__Problem details__: Lines below starting with the line with "Self-terms are unaffected" and going on through the line with "eq.~(S2)) to a" must be output exactly; the rest of the records must be left out.

__Dataset entries__:
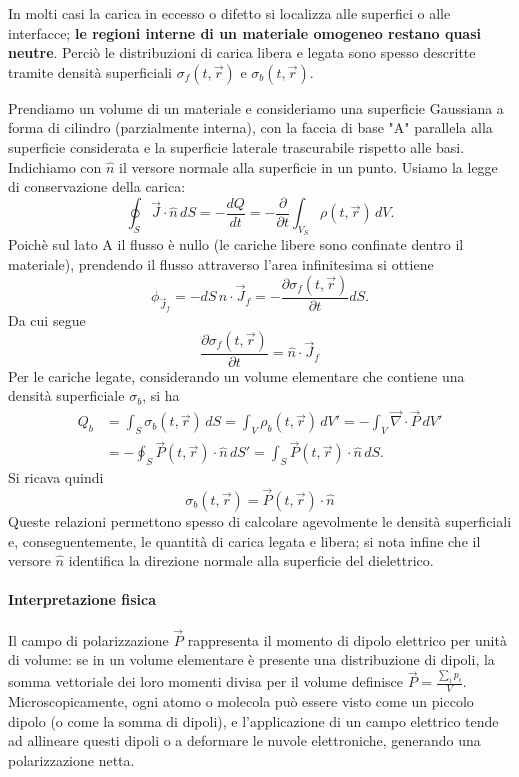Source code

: \documentclass{book}
\begin{document}
In molti casi la carica in eccesso o difetto si localizza alle superfici o alle interfacce; \textbf{le regioni interne di un materiale omogeneo restano quasi neutre}. Perci\`o le distribuzioni di carica libera e legata sono spesso descritte tramite densit\`a superficiali $\sigma_f(t,\vec{r})$ e $\sigma_b(t,\vec{r})$.

Prendiamo un volume di un materiale e consideriamo una superficie Gaussiana a forma di cilindro (parzialmente interna), con la faccia di base "A" parallela alla superficie considerata e la superficie laterale trascurabile rispetto alle basi. Indichiamo con $\hat{n}$ il versore normale alla superficie in un punto.
Usiamo la legge di conservazione della carica:
\[
\oint_S \vec{J}\cdot\hat{n}\,dS = -\frac{dQ}{dt} = -\frac{\partial}{\partial t}\int_{V_S} \rho(t,\vec{r})\,dV.
\]
Poich\`e sul lato A il flusso \`e nullo (le cariche libere sono confinate dentro il materiale), prendendo il flusso attraverso l'area infinitesima si ottiene
\[
\phi_{\vec{J}_f} = -dS\,\hat{n}\cdot\vec{J}_f = -\frac{\partial\sigma_f(t,\vec{r})}{\partial t}dS.
\]
Da cui segue
\[
\boxed{\displaystyle \frac{\partial\sigma_f(t,\vec{r})}{\partial t} = \hat{n}\cdot\vec{J}_f }
\]
Per le cariche legate, considerando un volume elementare che contiene una densit\`a superficiale $\sigma_b$, si ha
\begin{align*}
Q_b &= \int_S \sigma_b(t,\vec{r})\,dS = \int_{V} \rho_b(t,\vec{r})\,dV' = -\int_{V} \vec{\nabla}\cdot\vec{P}\,dV' \\
&= -\oint_{S} \vec{P}(t,\vec{r})\cdot\hat{n}\,dS' = \int_S \vec{P}(t,\vec{r})\cdot\hat{n}\,dS.
\end{align*}
Si ricava quindi
\[
\boxed{\displaystyle \sigma_b(t,\vec{r}) = \vec{P}(t,\vec{r})\cdot\hat{n} }
\]
Queste relazioni permettono spesso di calcolare agevolmente le densit\`a superficiali e, conseguentemente, le quantit\`a di carica legata e libera; si nota infine che il versore $\hat{n}$ identifica la direzione normale alla superficie del dielettrico.

\paragraph{Interpretazione fisica}

Il campo di polarizzazione $\vec{P}$ rappresenta il momento di dipolo elettrico per unit\`a di volume: se in un volume elementare \`e presente una distribuzione di dipoli, la somma vettoriale dei loro momenti divisa per il volume definisce $\vec{P} = \frac{\sum_i p_i}{V}$. Microscopicamente, ogni atomo o molecola pu\`o essere visto come un piccolo dipolo (o come la somma di dipoli), e l'applicazione di un campo elettrico tende ad allineare questi dipoli o a deformare le nuvole elettroniche, generando una polarizzazione netta.
\end{document}
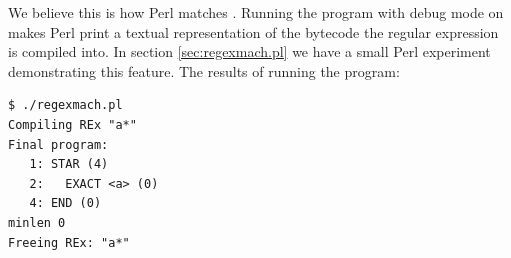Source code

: We believe this is how Perl matches \cite{pelreguts}. Running the
program with debug mode on makes Perl print a textual representation
of the bytecode the regular expression is compiled into. In section
\vref{sec:regexmach.pl} we have a small Perl experiment demonstrating
this feature. The results of running the program:
\begin{verbatim}
$ ./regexmach.pl 
Compiling REx "a*"
Final program:
   1: STAR (4)
   2:   EXACT <a> (0)
   4: END (0)
minlen 0 
Freeing REx: "a*"
\end{verbatim}

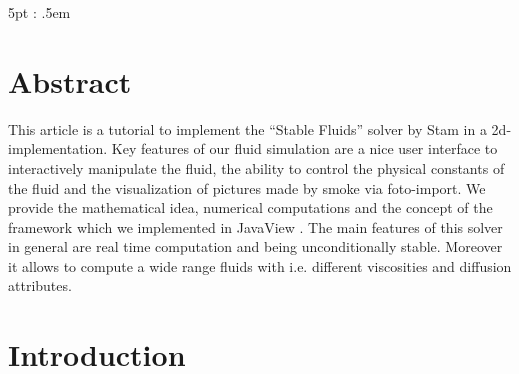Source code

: \documentclass[a4paper,10pt,oneside,final,german,openbib,pdftex,titlepage]{scrbook}
\begin{document}
\mainmatter
\sloppy

    {\topsep}             %
    {5pt}             %
    {\itshape}         %
    {\parindent}       %
    {\bfseries}        %
    {:}                %
    {.5em}             %
    {}                 %

\theoremstyle{test333}
\newtheorem{test333}{TEST}
\newtheorem{thm}{Theorem}


\theoremstyle{theorem}%
\newtheorem{Lem}[thm]{Lemma}
\newtheorem{Cor}[thm]{Corollary}
\newtheorem{Def}[thm]{Definition}

\theoremstyle{definition}
\newtheorem{Rem}[thm]{Remark}



\makeatletter
\g@addto@macro{\thm@space@setup}{\thm@headpunct{:}}
\makeatother

\setcounter{chapter}{-1}
\chapter{Abstract}
This article is a tutorial to implement the ``Stable Fluids'' solver by Stam \cite{Stam} in  a 2d-implementation. Key features of our fluid simulation are a nice user interface to interactively manipulate the fluid, the ability to control the physical constants of the fluid and the visualization of pictures made by smoke via foto-import. We provide the mathematical idea, numerical computations and the concept of the framework which we implemented in JavaView \cite{JavaView}. The main features of this solver in general are real time computation and being unconditionally stable. Moreover it allows to compute a wide range fluids with i.e. different viscosities and diffusion attributes.
\linebreak
\linebreak
\newline
\noindent
\begin{minipage}{\textwidth}
\chapter{Introduction}
\end{minipage}
\end{document}
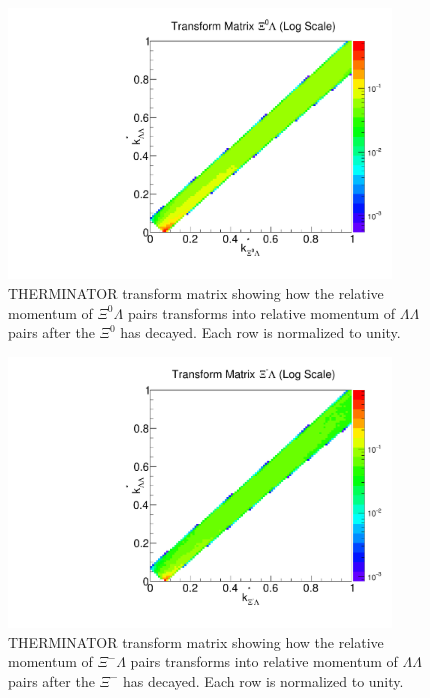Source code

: \begin{figure}[hbt]
\begin{center}
\includegraphics[width=24pc]{Figures/TransformMatrices/2016-7-20-TransformMatrixXi0LambdaNormLog.pdf}
\end{center}
\caption[Transform matrix for $k^*_{\Xi^0\Lambda} \rightarrow k^*_{\Lambda\Lambda}$]{THERMINATOR \cite{Chojnacki:2011hb} transform matrix showing how the relative momentum of $\Xi^0\Lambda$ pairs transforms into relative momentum of $\Lambda\Lambda$ pairs after the $\Xi^0$ has decayed. Each row is normalized to unity.}
\label{fig:TherminatorX0L}
\end{figure}

\begin{figure}[hbt]
\begin{center}
\includegraphics[width=24pc]{Figures/TransformMatrices/2016-7-20-TransformMatrixXiCLambdaNormLog.pdf}
\end{center}
\caption[Transform matrix for $k^*_{\Xi^-\Lambda} \rightarrow k^*_{\Lambda\Lambda}$]{THERMINATOR \cite{Chojnacki:2011hb} transform matrix showing how the relative momentum of $\Xi^-\Lambda$ pairs transforms into relative momentum of $\Lambda\Lambda$ pairs after the $\Xi^-$ has decayed. Each row is normalized to unity.}
\label{fig:TherminatorXcL}
\end{figure}

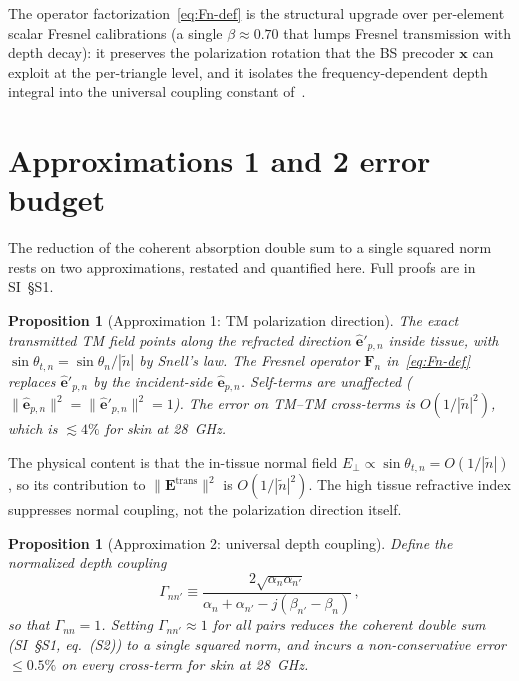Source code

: \documentclass[journal,twocolumn,10pt]{IEEEtran}
\theoremstyle{plain}
\newtheorem{proposition}[theorem]{Proposition}
\theoremstyle{definition}
\theoremstyle{remark}
\newcommand{\EE}{\mathbf{E}}
\newcommand{\Fn}{\mathbf{F}_n}
\newcommand{\ntilde}{\tilde{n}}
\begin{document}
The operator factorization~\eqref{eq:Fn-def} is the structural
upgrade over per-element scalar Fresnel calibrations (a single
$\beta\approx 0.70$ that lumps Fresnel transmission with depth
decay): it preserves the polarization rotation that the BS
precoder $\bm{x}$ can exploit at the per-triangle level, and it
isolates the frequency-dependent depth integral into the universal
coupling constant of~.

\section{Approximations 1 and 2 error budget}\label{app:approxs}

The reduction of the coherent absorption double sum to a single
squared norm rests on two approximations, restated and quantified
here. Full proofs are in SI~\S{}S1.

\begin{proposition}[Approximation 1: TM polarization direction]
\label{prop:approx1-app}
The exact transmitted TM field points along the refracted direction
$\hat{\bm{e}}'_{p,n}$ inside tissue, with
$\sin\theta_{t,n} = \sin\theta_n / |\ntilde|$ by Snell's law. The
Fresnel operator $\Fn$ in~\eqref{eq:Fn-def} replaces
$\hat{\bm{e}}'_{p,n}$ by the incident-side $\hat{\bm{e}}_{p,n}$.
Self-terms are unaffected
($\|\hat{\bm{e}}_{p,n}\|^2 = \|\hat{\bm{e}}'_{p,n}\|^2 = 1$).
The error on TM--TM cross-terms is $O(1/|\ntilde|^2)$, which is
$\lesssim 4\%$ for skin at 28~GHz.
\end{proposition}

The physical content is that the in-tissue normal field
$E_\perp \propto \sin\theta_{t,n} = O(1/|\ntilde|)$, so its
contribution to $\|\EE^{\mathrm{trans}}\|^2$ is $O(1/|\ntilde|^2)$.
The high tissue refractive index suppresses normal coupling, not
the polarization direction itself.

\begin{proposition}[Approximation 2: universal depth coupling]
\label{prop:approx2-app}
Define the normalized depth coupling
\begin{equation}\label{eq:Gamma-app}
  \Gamma_{nn'} \equiv
    \frac{2\sqrt{\alpha_n\alpha_{n'}}}
         {\alpha_n + \alpha_{n'} - j(\beta_{n'} - \beta_n)}\,,
\end{equation}
so that $\Gamma_{nn}=1$. Setting
$\Gamma_{nn'} \approx 1$ for all pairs reduces the coherent double
sum (SI~\S{}S1, eq.~(S2)) to a single squared norm,
and incurs a non-conservative error $\leq 0.5\%$ on every
cross-term for skin at 28~GHz.
\end{proposition}
\end{document}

__Solution for this task__:
Self-terms are unaffected
($\|\hat{\bm{e}}_{p,n}\|^2 = \|\hat{\bm{e}}'_{p,n}\|^2 = 1$).
The error on TM--TM cross-terms is $O(1/|\ntilde|^2)$, which is
$\lesssim 4\%$ for skin at 28~GHz.
\end{proposition}

The physical content is that the in-tissue normal field
$E_\perp \propto \sin\theta_{t,n} = O(1/|\ntilde|)$, so its
contribution to $\|\EE^{\mathrm{trans}}\|^2$ is $O(1/|\ntilde|^2)$.
The high tissue refractive index suppresses normal coupling, not
the polarization direction itself.

\begin{proposition}[Approximation 2: universal depth coupling]
\label{prop:approx2-app}
Define the normalized depth coupling
\begin{equation}\label{eq:Gamma-app}
  \Gamma_{nn'} \equiv
    \frac{2\sqrt{\alpha_n\alpha_{n'}}}
         {\alpha_n + \alpha_{n'} - j(\beta_{n'} - \beta_n)}\,,
\end{equation}
so that $\Gamma_{nn}=1$. Setting
$\Gamma_{nn'} \approx 1$ for all pairs reduces the coherent double
sum (SI~\S{}S1, eq.~(S2)) to a single squared norm,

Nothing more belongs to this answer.